Onmiddellijk lieten zij hun netten los en volgden hem.
Een beetje verder gaande zag hij Jakobus, de zoon van Zebedeus, en zijn broer Johannes.
Ze waren in hun boot de netten aan het herstellen. Onmiddellijk riep hij hen en lieten zij hun vader
in het schip met de dagloners los en gingen weg, hem achterna.

Er is een mooie paradox tussen enerzijds het “onmiddellijke” van Jezus’ roepen en het volgen van de leerlingen,
en anderzijds de “groei” die er nodig is – én gegund wordt – om écht tot leerling te worden.
Dat is een ‘paradox’ (en geen tegenstelling) omdat het de realiteit van ons leven als Christen weerspiegelt:
Enerzijds duldt “het koningschap van G-d” geen uitstel. Het staat er aan te komen en als wij er niet in meegaan,
zal het aan ons voorbijgaan. En aangezien G-d werkt in en door zijn mensen (zoals hij voluit in Jezus werkte),
moeten wij eraan beginnen – en wel nú – anders komt er niets. Maar anderzijds weet G-d wel
dat zijn ‘werkinstrumenten’ (wij dus) enige stugheid en traagheid hebben.
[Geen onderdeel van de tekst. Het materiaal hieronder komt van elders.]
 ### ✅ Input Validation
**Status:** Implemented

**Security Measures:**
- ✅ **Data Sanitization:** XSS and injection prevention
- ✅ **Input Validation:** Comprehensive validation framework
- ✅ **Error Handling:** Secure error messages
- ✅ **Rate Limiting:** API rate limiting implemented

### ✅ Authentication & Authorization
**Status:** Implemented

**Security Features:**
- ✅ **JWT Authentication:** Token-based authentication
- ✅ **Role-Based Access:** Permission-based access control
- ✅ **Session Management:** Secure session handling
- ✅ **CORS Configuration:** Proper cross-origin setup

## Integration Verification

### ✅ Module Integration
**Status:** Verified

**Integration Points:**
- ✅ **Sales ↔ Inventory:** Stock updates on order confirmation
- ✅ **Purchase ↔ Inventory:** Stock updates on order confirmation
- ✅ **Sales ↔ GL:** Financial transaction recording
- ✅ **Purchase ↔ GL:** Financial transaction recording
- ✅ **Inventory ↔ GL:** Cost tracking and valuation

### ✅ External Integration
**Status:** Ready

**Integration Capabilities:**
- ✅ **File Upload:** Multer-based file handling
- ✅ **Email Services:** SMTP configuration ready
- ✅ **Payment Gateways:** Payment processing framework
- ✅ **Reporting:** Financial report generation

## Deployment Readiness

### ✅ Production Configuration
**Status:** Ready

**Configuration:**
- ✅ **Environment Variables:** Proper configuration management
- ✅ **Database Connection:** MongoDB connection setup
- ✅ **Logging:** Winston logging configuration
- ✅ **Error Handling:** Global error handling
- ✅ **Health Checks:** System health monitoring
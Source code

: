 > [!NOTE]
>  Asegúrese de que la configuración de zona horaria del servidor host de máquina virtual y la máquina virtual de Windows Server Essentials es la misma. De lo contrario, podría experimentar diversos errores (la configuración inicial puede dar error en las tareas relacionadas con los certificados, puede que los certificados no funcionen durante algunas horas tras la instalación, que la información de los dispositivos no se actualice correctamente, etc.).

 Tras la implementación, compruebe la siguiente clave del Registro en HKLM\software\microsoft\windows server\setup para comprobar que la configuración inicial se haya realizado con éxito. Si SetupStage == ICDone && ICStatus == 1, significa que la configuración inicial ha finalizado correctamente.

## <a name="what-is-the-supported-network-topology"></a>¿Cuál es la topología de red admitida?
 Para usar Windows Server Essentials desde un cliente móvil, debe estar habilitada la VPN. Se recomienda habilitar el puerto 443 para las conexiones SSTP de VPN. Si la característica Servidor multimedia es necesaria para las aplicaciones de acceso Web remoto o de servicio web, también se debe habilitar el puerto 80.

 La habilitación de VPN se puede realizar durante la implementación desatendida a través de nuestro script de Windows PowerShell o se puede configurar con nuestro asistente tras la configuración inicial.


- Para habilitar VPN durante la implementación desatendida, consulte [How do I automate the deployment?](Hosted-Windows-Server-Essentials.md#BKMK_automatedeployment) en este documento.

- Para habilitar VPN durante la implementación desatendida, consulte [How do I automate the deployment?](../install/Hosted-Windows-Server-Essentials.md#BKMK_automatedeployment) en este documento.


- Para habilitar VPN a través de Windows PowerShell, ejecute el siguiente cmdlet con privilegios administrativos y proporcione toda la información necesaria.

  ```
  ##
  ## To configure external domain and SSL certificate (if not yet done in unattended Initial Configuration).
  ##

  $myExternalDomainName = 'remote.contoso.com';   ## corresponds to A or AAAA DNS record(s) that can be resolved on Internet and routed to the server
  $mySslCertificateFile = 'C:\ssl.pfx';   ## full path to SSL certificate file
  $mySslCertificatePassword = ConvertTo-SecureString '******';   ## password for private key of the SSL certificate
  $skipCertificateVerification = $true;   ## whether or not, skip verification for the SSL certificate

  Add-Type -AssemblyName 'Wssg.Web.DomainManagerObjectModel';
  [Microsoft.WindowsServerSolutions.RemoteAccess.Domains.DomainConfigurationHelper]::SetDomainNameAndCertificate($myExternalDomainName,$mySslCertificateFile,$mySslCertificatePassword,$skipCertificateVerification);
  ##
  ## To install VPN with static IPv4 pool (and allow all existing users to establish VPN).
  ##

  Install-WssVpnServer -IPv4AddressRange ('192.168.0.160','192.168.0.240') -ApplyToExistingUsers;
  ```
Allerlei angst, zelfbehoud en ik-gerichtheid houdt ons tegen.
We krijgen daarom groeitijd: een leven lang om – éindelijk – geboren te worden, éindelijk waarachtig leerling te worden.
‘Onmiddellijk begin’ van mijn groeiweg zou misschien kunnen zijn, dat ik evenveel geduld opbreng voor de mensen om mij heen, als G-d heeft met mij …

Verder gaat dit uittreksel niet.